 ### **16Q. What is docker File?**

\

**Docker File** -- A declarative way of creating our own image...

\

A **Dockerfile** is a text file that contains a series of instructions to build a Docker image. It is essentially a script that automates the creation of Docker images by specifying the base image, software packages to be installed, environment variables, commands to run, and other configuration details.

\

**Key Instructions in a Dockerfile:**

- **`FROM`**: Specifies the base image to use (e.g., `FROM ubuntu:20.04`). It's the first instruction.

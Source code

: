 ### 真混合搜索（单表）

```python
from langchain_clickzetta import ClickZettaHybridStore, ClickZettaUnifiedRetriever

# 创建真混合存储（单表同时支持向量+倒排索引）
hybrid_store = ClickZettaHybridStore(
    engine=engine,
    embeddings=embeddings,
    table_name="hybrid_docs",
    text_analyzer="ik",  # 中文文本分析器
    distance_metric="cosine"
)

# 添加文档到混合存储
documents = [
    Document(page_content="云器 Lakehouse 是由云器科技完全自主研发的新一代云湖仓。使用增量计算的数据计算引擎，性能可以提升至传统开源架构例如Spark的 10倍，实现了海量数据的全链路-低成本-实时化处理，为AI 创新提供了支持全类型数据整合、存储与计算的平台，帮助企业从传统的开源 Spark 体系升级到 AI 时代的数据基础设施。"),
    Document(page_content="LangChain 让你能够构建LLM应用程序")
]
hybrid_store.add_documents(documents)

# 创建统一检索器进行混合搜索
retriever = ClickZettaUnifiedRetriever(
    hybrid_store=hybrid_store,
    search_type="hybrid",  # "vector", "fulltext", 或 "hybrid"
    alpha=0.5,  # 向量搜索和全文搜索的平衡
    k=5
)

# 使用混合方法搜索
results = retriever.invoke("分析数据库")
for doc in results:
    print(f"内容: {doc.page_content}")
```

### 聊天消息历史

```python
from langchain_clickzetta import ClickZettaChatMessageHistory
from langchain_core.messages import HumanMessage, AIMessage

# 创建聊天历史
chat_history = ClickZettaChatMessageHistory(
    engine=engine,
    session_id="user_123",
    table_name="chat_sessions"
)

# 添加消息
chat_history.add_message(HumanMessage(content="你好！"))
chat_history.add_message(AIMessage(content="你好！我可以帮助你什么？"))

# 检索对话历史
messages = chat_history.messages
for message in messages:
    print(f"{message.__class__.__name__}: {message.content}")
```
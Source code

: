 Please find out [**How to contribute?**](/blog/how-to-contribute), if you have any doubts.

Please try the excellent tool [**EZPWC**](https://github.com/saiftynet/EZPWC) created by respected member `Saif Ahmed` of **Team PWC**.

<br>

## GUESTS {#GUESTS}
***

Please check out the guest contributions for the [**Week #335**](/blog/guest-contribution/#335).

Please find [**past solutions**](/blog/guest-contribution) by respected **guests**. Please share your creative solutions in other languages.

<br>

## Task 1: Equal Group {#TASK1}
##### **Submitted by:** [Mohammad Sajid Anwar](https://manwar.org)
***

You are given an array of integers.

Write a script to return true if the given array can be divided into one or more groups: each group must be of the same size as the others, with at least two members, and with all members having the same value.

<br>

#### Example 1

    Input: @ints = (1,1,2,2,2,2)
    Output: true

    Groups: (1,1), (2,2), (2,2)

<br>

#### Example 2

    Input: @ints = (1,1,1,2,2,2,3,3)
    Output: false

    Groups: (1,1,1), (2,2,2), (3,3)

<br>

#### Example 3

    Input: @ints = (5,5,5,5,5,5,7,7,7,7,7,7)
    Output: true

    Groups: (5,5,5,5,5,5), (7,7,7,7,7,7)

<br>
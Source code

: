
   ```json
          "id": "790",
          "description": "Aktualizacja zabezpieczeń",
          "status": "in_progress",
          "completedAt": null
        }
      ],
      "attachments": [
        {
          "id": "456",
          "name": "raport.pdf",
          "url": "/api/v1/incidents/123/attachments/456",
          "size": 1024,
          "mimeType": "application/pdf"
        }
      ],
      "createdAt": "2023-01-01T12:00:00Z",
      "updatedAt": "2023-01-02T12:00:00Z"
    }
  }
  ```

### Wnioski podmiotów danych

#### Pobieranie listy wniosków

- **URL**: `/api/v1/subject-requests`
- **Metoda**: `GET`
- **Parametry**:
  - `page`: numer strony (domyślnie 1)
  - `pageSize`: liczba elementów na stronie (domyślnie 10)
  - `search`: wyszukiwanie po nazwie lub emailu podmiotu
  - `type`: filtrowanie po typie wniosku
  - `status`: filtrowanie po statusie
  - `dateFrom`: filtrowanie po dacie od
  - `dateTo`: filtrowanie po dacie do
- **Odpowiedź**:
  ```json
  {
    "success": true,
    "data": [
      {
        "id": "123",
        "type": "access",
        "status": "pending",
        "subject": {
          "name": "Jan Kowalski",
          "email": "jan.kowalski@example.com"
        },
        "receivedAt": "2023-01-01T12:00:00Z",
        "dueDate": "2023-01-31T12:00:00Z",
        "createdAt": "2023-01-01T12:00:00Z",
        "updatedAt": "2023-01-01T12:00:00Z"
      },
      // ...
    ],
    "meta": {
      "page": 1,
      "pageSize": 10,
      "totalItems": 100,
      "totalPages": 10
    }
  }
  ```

*TRY IT*. Print the full listing again, word for word.

*TASK RESULT*.
 ### **16Q. What is docker File?**

\

**Docker File** -- A declarative way of creating our own image...

\

A **Dockerfile** is a text file that contains a series of instructions to build a Docker image. It is essentially a script that automates the creation of Docker images by specifying the base image, software packages to be installed, environment variables, commands to run, and other configuration details.

\

**Key Instructions in a Dockerfile:**

- **`FROM`**: Specifies the base image to use (e.g., `FROM ubuntu:20.04`). It's the first instruction.

Source code

: ### 真混合搜索（单表）

```python
from langchain_clickzetta import ClickZettaHybridStore, ClickZettaUnifiedRetriever

# 创建真混合存储（单表同时支持向量+倒排索引）
hybrid_store = ClickZettaHybridStore(
    engine=engine,
    embeddings=embeddings,
    table_name="hybrid_docs",
    text_analyzer="ik",  # 中文文本分析器
    distance_metric="cosine"
)

# 添加文档到混合存储
documents = [
    Document(page_content="云器 Lakehouse 是由云器科技完全自主研发的新一代云湖仓。使用增量计算的数据计算引擎，性能可以提升至传统开源架构例如Spark的 10倍，实现了海量数据的全链路-低成本-实时化处理，为AI 创新提供了支持全类型数据整合、存储与计算的平台，帮助企业从传统的开源 Spark 体系升级到 AI 时代的数据基础设施。"),
    Document(page_content="LangChain 让你能够构建LLM应用程序")
]
hybrid_store.add_documents(documents)

# 创建统一检索器进行混合搜索
retriever = ClickZettaUnifiedRetriever(
    hybrid_store=hybrid_store,
    search_type="hybrid",  # "vector", "fulltext", 或 "hybrid"
    alpha=0.5,  # 向量搜索和全文搜索的平衡
    k=5
)

# 使用混合方法搜索
results = retriever.invoke("分析数据库")
for doc in results:
    print(f"内容: {doc.page_content}")
```

### 聊天消息历史

```python
from langchain_clickzetta import ClickZettaChatMessageHistory
from langchain_core.messages import HumanMessage, AIMessage

# 创建聊天历史
chat_history = ClickZettaChatMessageHistory(
    engine=engine,
    session_id="user_123",
    table_name="chat_sessions"
)

# 添加消息
chat_history.add_message(HumanMessage(content="你好！"))
chat_history.add_message(AIMessage(content="你好！我可以帮助你什么？"))

# 检索对话历史
messages = chat_history.messages
for message in messages:
    print(f"{message.__class__.__name__}: {message.content}")
```
Source code

: Please find out [**How to contribute?**](/blog/how-to-contribute), if you have any doubts.

Please try the excellent tool [**EZPWC**](https://github.com/saiftynet/EZPWC) created by respected member `Saif Ahmed` of **Team PWC**.

<br>

## GUESTS {#GUESTS}
***

Please check out the guest contributions for the [**Week #335**](/blog/guest-contribution/#335).

Please find [**past solutions**](/blog/guest-contribution) by respected **guests**. Please share your creative solutions in other languages.

<br>

## Task 1: Equal Group {#TASK1}
##### **Submitted by:** [Mohammad Sajid Anwar](https://manwar.org)
***

You are given an array of integers.

Write a script to return true if the given array can be divided into one or more groups: each group must be of the same size as the others, with at least two members, and with all members having the same value.

<br>

#### Example 1

    Input: @ints = (1,1,2,2,2,2)
    Output: true

    Groups: (1,1), (2,2), (2,2)

<br>

#### Example 2

    Input: @ints = (1,1,1,2,2,2,3,3)
    Output: false

    Groups: (1,1,1), (2,2,2), (3,3)

<br>

#### Example 3

    Input: @ints = (5,5,5,5,5,5,7,7,7,7,7,7)
    Output: true

    Groups: (5,5,5,5,5,5), (7,7,7,7,7,7)

<br>
Source code

:
   ```json
          "id": "790",
          "description": "Aktualizacja zabezpieczeń",
          "status": "in_progress",
          "completedAt": null
        }
      ],
      "attachments": [
        {
          "id": "456",
          "name": "raport.pdf",
          "url": "/api/v1/incidents/123/attachments/456",
          "size": 1024,
          "mimeType": "application/pdf"
        }
      ],
      "createdAt": "2023-01-01T12:00:00Z",
      "updatedAt": "2023-01-02T12:00:00Z"
    }
  }
  ```

### Wnioski podmiotów danych

#### Pobieranie listy wniosków

- **URL**: `/api/v1/subject-requests`
- **Metoda**: `GET`
- **Parametry**:
  - `page`: numer strony (domyślnie 1)
  - `pageSize`: liczba elementów na stronie (domyślnie 10)
  - `search`: wyszukiwanie po nazwie lub emailu podmiotu
  - `type`: filtrowanie po typie wniosku
  - `status`: filtrowanie po statusie
  - `dateFrom`: filtrowanie po dacie od
  - `dateTo`: filtrowanie po dacie do
- **Odpowiedź**:
  ```json
  {
    "success": true,
    "data": [
      {
        "id": "123",
        "type": "access",
        "status": "pending",
        "subject": {
          "name": "Jan Kowalski",
          "email": "jan.kowalski@example.com"
        },
        "receivedAt": "2023-01-01T12:00:00Z",
        "dueDate": "2023-01-31T12:00:00Z",
        "createdAt": "2023-01-01T12:00:00Z",
        "updatedAt": "2023-01-01T12:00:00Z"
      },
      // ...
    ],
    "meta": {
      "page": 1,
      "pageSize": 10,
      "totalItems": 100,
      "totalPages": 10
    }
  }
  ```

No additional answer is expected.